While thousands of private businesses and well over 100 public companies - such as Tesla and Square - have reported ownership of crypto assets like Bitcoin and Ethereum, others currently see this as too risky a move.
Ownership of domestic property is considered safer, yielding regular rental income, and offering the potential for longer term capital appreciation. As a relatively liquid asset, property can be sold quickly to fund other business priorities.
Environment and economics influence home ownership
From the homeowners’ perspective, there are multiple motivations that could lead to a switch from ownership to rental or the abandonment of the house buying dream altogether.
Firstly, there is a growing underlying assumption that the financial situation for many may well worsen in the coming decade due to economic instability and job replacement through technology.

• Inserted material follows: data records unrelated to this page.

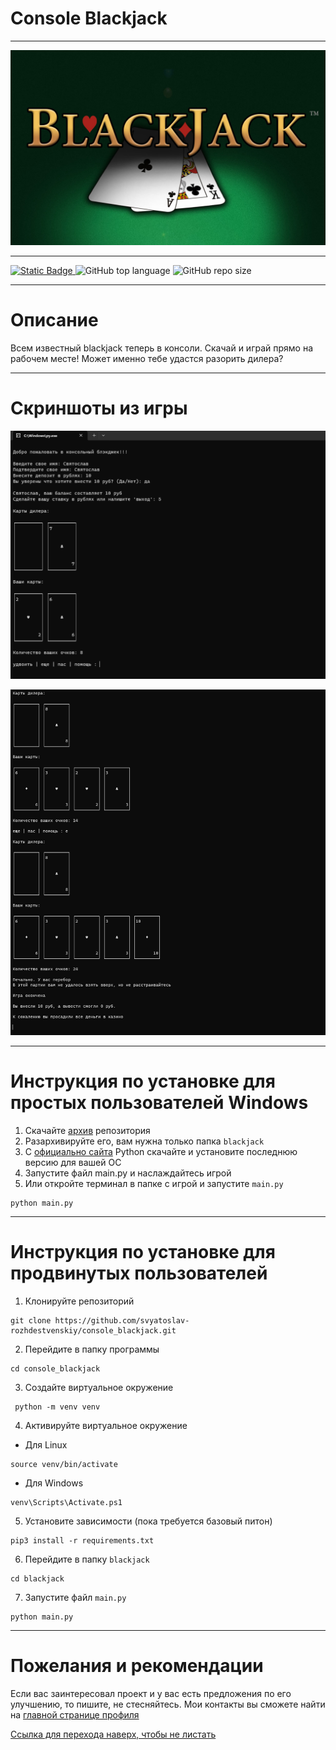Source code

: <a id="up"></a>
#  Console Blackjack
____
![black-jack-wallpaper-8.jpg](Pictures/black-jack-wallpaper-8.jpg)
____
<p align="left">
  <a href="https://github.com/svyatoslav-rozhdestvenskiy">
    <img alt="Static Badge" src="https://img.shields.io/badge/console_blackjack-%23000000?style=plastic&label=svyatoslav-rozhdestvenskiy&labelColor=%23008000">
  </a>
  <img alt="GitHub top language" src="https://img.shields.io/github/languages/top/svyatoslav-rozhdestvenskiy/console_blackjack?style=plastic&logoColor=008000&labelColor=008000&color=000000">
  <img alt="GitHub repo size" src="https://img.shields.io/github/repo-size/svyatoslav-rozhdestvenskiy/console_blackjack?style=plastic&labelColor=008000&color=000000">

</p>

____
# Описание

Всем известный blackjack теперь в консоли. Скачай и играй прямо на рабочем месте! Может именно тебе удастся разорить дилера?

____
# Скриншоты из игры

![screenshot_program.jpg](Pictures/screenshot_program.jpg)

![screenshot_program1.jpg](Pictures/screenshot_program1.jpg)

____

# Инструкция по установке для простых пользователей Windows
1. Скачайте [архив](https://github.com/svyatoslav-rozhdestvenskiy/console_blackjack/archive/refs/heads/master.zip) репозитория
2. Разархивируйте его, вам нужна только папка `blackjack`
3. С [официально сайта](https://www.python.org/downloads/) Python скачайте и установите последнюю версию для вашей ОС
4. Запустите файл main.py и наслаждайтесь игрой
5. Или откройте терминал в папке с игрой и запустите `main.py`
```commandline
python main.py
``` 

____

# Инструкция по установке для продвинутых пользователей
1. Клонируйте репозиторий
```commandline
git clone https://github.com/svyatoslav-rozhdestvenskiy/console_blackjack.git
```
2. Перейдите в папку программы
```commandline
cd console_blackjack
```
3. Создайте виртуальное окружение
```commandline
 python -m venv venv
 ```
4. Активируйте виртуальное окружение
+ Для Linux
```commandline
source venv/bin/activate
```
+ Для Windows
```commandline
venv\Scripts\Activate.ps1
```
5. Установите зависимости (пока требуется базовый питон)
```commandline
pip3 install -r requirements.txt
```
6. Перейдите в папку `blackjack`
```commandline
cd blackjack
```
7. Запустите файл `main.py`
```commandline
python main.py
```

____

# Пожелания и рекомендации
Если вас заинтересовал проект и у вас есть предложения по его улучшению, то пишите, не стесняйтесь.
Мои контакты вы сможете найти на [главной странице профиля](https://github.com/svyatoslav-rozhdestvenskiy)


<a href="#up">Ссылка для перехода наверх, чтобы не листать</a>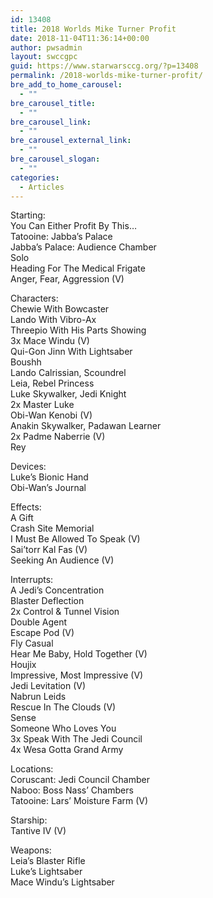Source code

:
 ```yaml
---
id: 13408
title: 2018 Worlds Mike Turner Profit
date: 2018-11-04T11:36:14+00:00
author: pwsadmin
layout: swccgpc
guid: https://www.starwarsccg.org/?p=13408
permalink: /2018-worlds-mike-turner-profit/
bre_add_to_home_carousel:
  - ""
bre_carousel_title:
  - ""
bre_carousel_link:
  - ""
bre_carousel_external_link:
  - ""
bre_carousel_slogan:
  - ""
categories:
  - Articles
---
```

Starting:  
You Can Either Profit By This&#8230;  
Tatooine: Jabba&#8217;s Palace  
Jabba&#8217;s Palace: Audience Chamber  
Solo  
Heading For The Medical Frigate  
Anger, Fear, Aggression (V)

Characters:  
Chewie With Bowcaster  
Lando With Vibro-Ax  
Threepio With His Parts Showing  
3x Mace Windu (V)  
Qui-Gon Jinn With Lightsaber  
Boushh  
Lando Calrissian, Scoundrel  
Leia, Rebel Princess  
Luke Skywalker, Jedi Knight  
2x Master Luke  
Obi-Wan Kenobi (V)  
Anakin Skywalker, Padawan Learner  
2x Padme Naberrie (V)  
Rey

Devices:  
Luke&#8217;s Bionic Hand  
Obi-Wan&#8217;s Journal

Effects:  
A Gift  
Crash Site Memorial  
I Must Be Allowed To Speak (V)  
Sai&#8217;torr Kal Fas (V)  
Seeking An Audience (V)

Interrupts:  
A Jedi&#8217;s Concentration  
Blaster Deflection  
2x Control & Tunnel Vision  
Double Agent  
Escape Pod (V)  
Fly Casual  
Hear Me Baby, Hold Together (V)  
Houjix  
Impressive, Most Impressive (V)  
Jedi Levitation (V)  
Nabrun Leids  
Rescue In The Clouds (V)  
Sense  
Someone Who Loves You  
3x Speak With The Jedi Council  
4x Wesa Gotta Grand Army

Locations:  
Coruscant: Jedi Council Chamber  
Naboo: Boss Nass&#8217; Chambers  
Tatooine: Lars&#8217; Moisture Farm (V)

Starship:  
Tantive IV (V)

Weapons:  
Leia&#8217;s Blaster Rifle  
Luke&#8217;s Lightsaber  
Mace Windu&#8217;s Lightsaber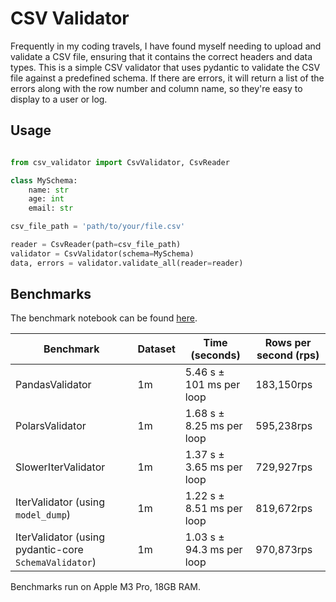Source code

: # CSV Validator

Frequently in my coding travels, I have found myself needing to upload and validate a CSV file, ensuring that it contains the correct headers and data types. This is a simple CSV validator that uses pydantic to validate the CSV file against a predefined schema. If there are errors, it will return a list of the errors along with the row number and column name, so they're easy to display to a user or log.

## Usage

```python

from csv_validator import CsvValidator, CsvReader

class MySchema:
    name: str
    age: int
    email: str

csv_file_path = 'path/to/your/file.csv'

reader = CsvReader(path=csv_file_path)
validator = CsvValidator(schema=MySchema)
data, errors = validator.validate_all(reader=reader)
```


## Benchmarks

The benchmark notebook can be found [here](/src/csv_validator/benchmark.ipynb).

| Benchmark | Dataset | Time (seconds) | Rows per second (rps) |
|-----------|----------------|----------------|------------------|
| PandasValidator | 1m | 5.46 s ± 101 ms per loop | 183,150rps
| PolarsValidator | 1m | 1.68 s ± 8.25 ms per loop | 595,238rps
| SlowerIterValidator | 1m | 1.37 s ± 3.65 ms per loop | 729,927rps
| IterValidator (using `model_dump`) | 1m | 1.22 s ± 8.51 ms per loop | 819,672rps
| IterValidator (using pydantic-core `SchemaValidator`) | 1m | 1.03 s ± 94.3 ms per loop | 970,873rps

Benchmarks run on Apple M3 Pro, 18GB RAM.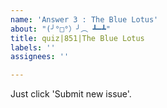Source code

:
 ```yaml
---
name: 'Answer 3 : The Blue Lotus'
about: "(╯°□°）╯︵ ┻━┻"
title: quiz|851|The Blue Lotus
labels: ''
assignees: ''

---
```


Just click 'Submit new issue'.
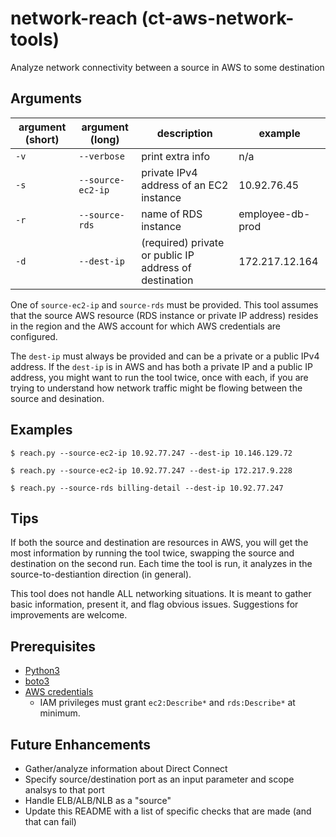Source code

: # network-reach (ct-aws-network-tools)

Analyze network connectivity between a source in AWS to some destination

## Arguments

argument (short) | argument (long) | description | example
---- | ---- | ---- | ----
`-v` | `--verbose` | print extra info | n/a
`-s` | `--source-ec2-ip` | private IPv4 address of an EC2 instance | 10.92.76.45
`-r` | `--source-rds` | name of RDS instance | employee-db-prod
`-d` | `--dest-ip`| (required) private or public IP address of destination | 172.217.12.164

One of `source-ec2-ip` and `source-rds` must be provided. This tool assumes that the source AWS resource (RDS instance or private IP address) resides in the region and the AWS account for which AWS credentials are configured.

The `dest-ip` must always be provided and can be a private or a public IPv4 address. If the `dest-ip` is in AWS and has both a private IP and a public IP address, you might want to run the tool twice, once with each, if you are trying to understand how network traffic might be flowing between the source and desination.

## Examples

```
$ reach.py --source-ec2-ip 10.92.77.247 --dest-ip 10.146.129.72
```

```
$ reach.py --source-ec2-ip 10.92.77.247 --dest-ip 172.217.9.228
```

```
$ reach.py --source-rds billing-detail --dest-ip 10.92.77.247
```

## Tips

If both the source and destination are resources in AWS, you will get the most information by running the tool twice, swapping the source and destination on the second run. Each time the tool is run, it analyzes in the source-to-destiantion direction (in general).

This tool does not handle ALL networking situations. It is meant to gather basic information, present it, and flag obvious issues. Suggestions for improvements are welcome.

## Prerequisites

- [Python3](https://www.python.org/downloads/)
- [boto3](https://github.com/boto/boto3)
- [AWS credentials](https://boto3.amazonaws.com/v1/documentation/api/latest/guide/configuration.html)
  - IAM privileges must grant `ec2:Describe*` and `rds:Describe*` at minimum.

## Future Enhancements

- Gather/analyze information about Direct Connect
- Specify source/destination port as an input parameter and scope analsys to that port
- Handle ELB/ALB/NLB as a "source"
- Update this README with a list of specific checks that are made (and that can fail)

This is not a uniquely US concern and could turn rapidly into a global trend or even a megatrend. The investor thesis is that, in the face of potentially long-term unemployment and resulting economic hardship, many will have no option but to sell their properties and switch to renting.
Of course, in many countries, renting has been the only option as property prices have always been prohibitively high.
Another key driver in relinquishing home ownership is likely to be the cost of retrofitting homes to reduce their environmental footprint in the pursuit of net zero carbon emissions targets. For many, the upfront investment may be prohibitive given the likely timescales to achieve a payback through reduced household energy costs.
So, are we witnessing the beginning of the end for individual property ownership? It seems unlikely that the dream will be sacrificed without a fight. Governments are likely to face intense pressure to act in protection of individual home ownership.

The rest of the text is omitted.